# Exercise directions
Take the lines of the data below from the very first through the line containing "But we all know" and output them exactly, pictures excluded.

# Data provided
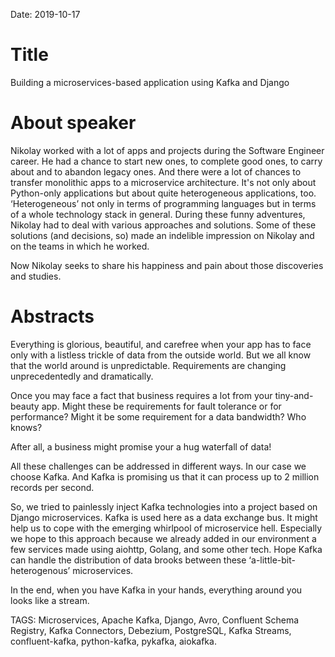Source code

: Date: 2019-10-17

# Title

Building a microservices-based application using Kafka and Django


# About speaker

Nikolay worked with a lot of apps and projects during the Software Engineer career. He had a chance to start new ones, to complete good ones, to carry about and to abandon legacy ones. And there were a lot of chances to transfer monolithic apps to a microservice architecture. It's not only about Python-only applications but about quite heterogeneous applications, too. ‘Heterogeneous’ not only in terms of programming languages but in terms of a whole technology stack in general. During these funny adventures, Nikolay had to deal with various approaches and solutions. Some of these solutions (and decisions, so) made an indelible impression on Nikolay and on the teams in which he worked.

Now Nikolay seeks to share his happiness and pain about those discoveries and studies.


# Abstracts

Everything is glorious, beautiful, and carefree when your app has to face only with a listless trickle of data from the outside world.
But we all know that the world around is unpredictable. Requirements are changing unprecedentedly and dramatically.

Once you may face a fact that business requires a lot from your tiny-and-beauty app. Might these be requirements for fault tolerance or for performance? Might it be some requirement for a data bandwidth? Who knows?

After all, a business might promise your a hug waterfall of data!

All these challenges can be addressed in different ways. In our case we choose Kafka. And Kafka is promising us that it can process up to 2 million records per second.

So, we tried to painlessly inject Kafka technologies into a project based on Django microservices. Kafka is used here as a data exchange bus. It might help us to cope with the emerging whirlpool of microservice hell.  Especially we hope to this approach because we already added in our environment a few services made using aiohttp, Golang, and some other tech. Hope Kafka can handle the distribution of data brooks between these ‘a-little-bit-heterogenous’ microservices.

In the end, when you have Kafka in your hands, everything around you looks like a stream.


TAGS: Microservices, Apache Kafka, Django, Avro, Confluent Schema Registry, Kafka Connectors, Debezium, PostgreSQL, Kafka Streams, confluent-kafka, python-kafka, pykafka, aiokafka.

# Task answer
Source code

: Date: 2019-10-17

# Title

Building a microservices-based application using Kafka and Django


# About speaker

Nikolay worked with a lot of apps and projects during the Software Engineer career. He had a chance to start new ones, to complete good ones, to carry about and to abandon legacy ones. And there were a lot of chances to transfer monolithic apps to a microservice architecture. It's not only about Python-only applications but about quite heterogeneous applications, too. ‘Heterogeneous’ not only in terms of programming languages but in terms of a whole technology stack in general. During these funny adventures, Nikolay had to deal with various approaches and solutions. Some of these solutions (and decisions, so) made an indelible impression on Nikolay and on the teams in which he worked.

Now Nikolay seeks to share his happiness and pain about those discoveries and studies.


# Abstracts

Everything is glorious, beautiful, and carefree when your app has to face only with a listless trickle of data from the outside world.
But we all know that the world around is unpredictable. Requirements are changing unprecedentedly and dramatically.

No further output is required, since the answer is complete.